Here is the task for the records below: repeat exactly the lines from the one with "Javascript assíncrono (com" to the one with "Projeto agenda (Um", both included, and nothing else.

-- Provided information follows --

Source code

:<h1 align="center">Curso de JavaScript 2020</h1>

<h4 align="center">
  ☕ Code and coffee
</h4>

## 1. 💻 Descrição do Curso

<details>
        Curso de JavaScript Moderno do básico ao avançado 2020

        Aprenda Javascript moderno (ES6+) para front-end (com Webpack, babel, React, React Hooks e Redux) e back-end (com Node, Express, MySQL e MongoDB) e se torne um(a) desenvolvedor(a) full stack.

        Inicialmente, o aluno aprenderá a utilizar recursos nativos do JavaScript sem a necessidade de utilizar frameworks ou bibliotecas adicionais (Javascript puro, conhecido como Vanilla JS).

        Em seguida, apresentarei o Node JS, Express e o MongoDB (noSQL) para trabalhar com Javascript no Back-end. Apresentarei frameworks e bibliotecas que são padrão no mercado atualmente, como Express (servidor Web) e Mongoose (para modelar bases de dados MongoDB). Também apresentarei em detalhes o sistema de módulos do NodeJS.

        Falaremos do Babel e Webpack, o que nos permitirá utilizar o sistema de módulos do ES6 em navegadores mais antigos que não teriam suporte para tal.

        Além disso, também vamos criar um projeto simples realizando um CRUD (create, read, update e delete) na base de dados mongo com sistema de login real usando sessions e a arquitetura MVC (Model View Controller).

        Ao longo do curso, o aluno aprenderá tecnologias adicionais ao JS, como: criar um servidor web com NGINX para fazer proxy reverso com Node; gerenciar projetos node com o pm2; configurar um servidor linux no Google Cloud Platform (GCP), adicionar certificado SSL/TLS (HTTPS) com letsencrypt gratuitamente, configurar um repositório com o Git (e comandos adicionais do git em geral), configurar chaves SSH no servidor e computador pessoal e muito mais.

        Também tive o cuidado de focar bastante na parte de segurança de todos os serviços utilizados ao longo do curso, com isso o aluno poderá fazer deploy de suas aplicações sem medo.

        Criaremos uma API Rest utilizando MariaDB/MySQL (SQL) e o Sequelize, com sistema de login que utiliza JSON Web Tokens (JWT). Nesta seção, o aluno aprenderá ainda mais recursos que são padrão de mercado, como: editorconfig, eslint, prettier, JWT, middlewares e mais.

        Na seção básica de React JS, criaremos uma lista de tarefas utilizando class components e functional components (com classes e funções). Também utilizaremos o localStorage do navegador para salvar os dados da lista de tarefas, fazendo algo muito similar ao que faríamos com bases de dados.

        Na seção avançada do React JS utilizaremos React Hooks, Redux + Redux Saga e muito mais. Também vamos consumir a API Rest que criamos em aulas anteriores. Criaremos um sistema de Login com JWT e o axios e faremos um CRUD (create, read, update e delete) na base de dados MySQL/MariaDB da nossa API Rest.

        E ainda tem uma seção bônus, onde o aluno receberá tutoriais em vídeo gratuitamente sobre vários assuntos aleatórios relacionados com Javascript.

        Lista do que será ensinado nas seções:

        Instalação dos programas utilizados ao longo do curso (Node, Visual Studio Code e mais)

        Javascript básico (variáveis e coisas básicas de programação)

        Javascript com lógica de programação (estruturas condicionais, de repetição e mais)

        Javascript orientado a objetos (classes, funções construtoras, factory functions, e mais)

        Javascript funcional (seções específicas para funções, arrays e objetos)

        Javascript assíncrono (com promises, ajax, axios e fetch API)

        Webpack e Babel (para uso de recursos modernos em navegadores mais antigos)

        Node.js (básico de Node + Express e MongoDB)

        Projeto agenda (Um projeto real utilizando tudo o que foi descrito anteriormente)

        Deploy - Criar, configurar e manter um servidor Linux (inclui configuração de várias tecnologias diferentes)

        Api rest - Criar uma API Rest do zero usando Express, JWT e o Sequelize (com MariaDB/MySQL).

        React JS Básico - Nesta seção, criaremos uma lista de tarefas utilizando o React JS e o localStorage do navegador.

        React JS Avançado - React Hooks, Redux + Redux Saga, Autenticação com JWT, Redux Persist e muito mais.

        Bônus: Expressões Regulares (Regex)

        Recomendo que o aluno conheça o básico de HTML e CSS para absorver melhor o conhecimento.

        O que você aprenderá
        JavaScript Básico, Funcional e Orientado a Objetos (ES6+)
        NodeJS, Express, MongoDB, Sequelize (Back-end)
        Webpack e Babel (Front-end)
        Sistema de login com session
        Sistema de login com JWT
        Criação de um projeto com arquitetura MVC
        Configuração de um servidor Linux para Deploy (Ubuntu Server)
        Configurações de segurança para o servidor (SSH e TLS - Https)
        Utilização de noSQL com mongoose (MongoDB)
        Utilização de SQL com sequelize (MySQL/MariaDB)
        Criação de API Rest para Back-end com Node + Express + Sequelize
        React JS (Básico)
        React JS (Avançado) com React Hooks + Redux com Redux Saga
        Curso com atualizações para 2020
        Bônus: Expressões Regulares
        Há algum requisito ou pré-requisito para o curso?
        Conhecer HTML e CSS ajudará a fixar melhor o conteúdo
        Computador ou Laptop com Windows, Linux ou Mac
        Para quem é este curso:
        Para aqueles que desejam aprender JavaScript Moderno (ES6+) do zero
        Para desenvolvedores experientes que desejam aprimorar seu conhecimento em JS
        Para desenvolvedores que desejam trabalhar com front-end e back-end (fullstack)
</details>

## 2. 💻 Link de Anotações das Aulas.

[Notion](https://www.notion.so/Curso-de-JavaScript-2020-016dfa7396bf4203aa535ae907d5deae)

-- Provided information concluded --

**Solution for this problem:**
        Javascript assíncrono (com promises, ajax, axios e fetch API)

        Webpack e Babel (para uso de recursos modernos em navegadores mais antigos)

        Node.js (básico de Node + Express e MongoDB)

        Projeto agenda (Um projeto real utilizando tudo o que foi descrito anteriormente)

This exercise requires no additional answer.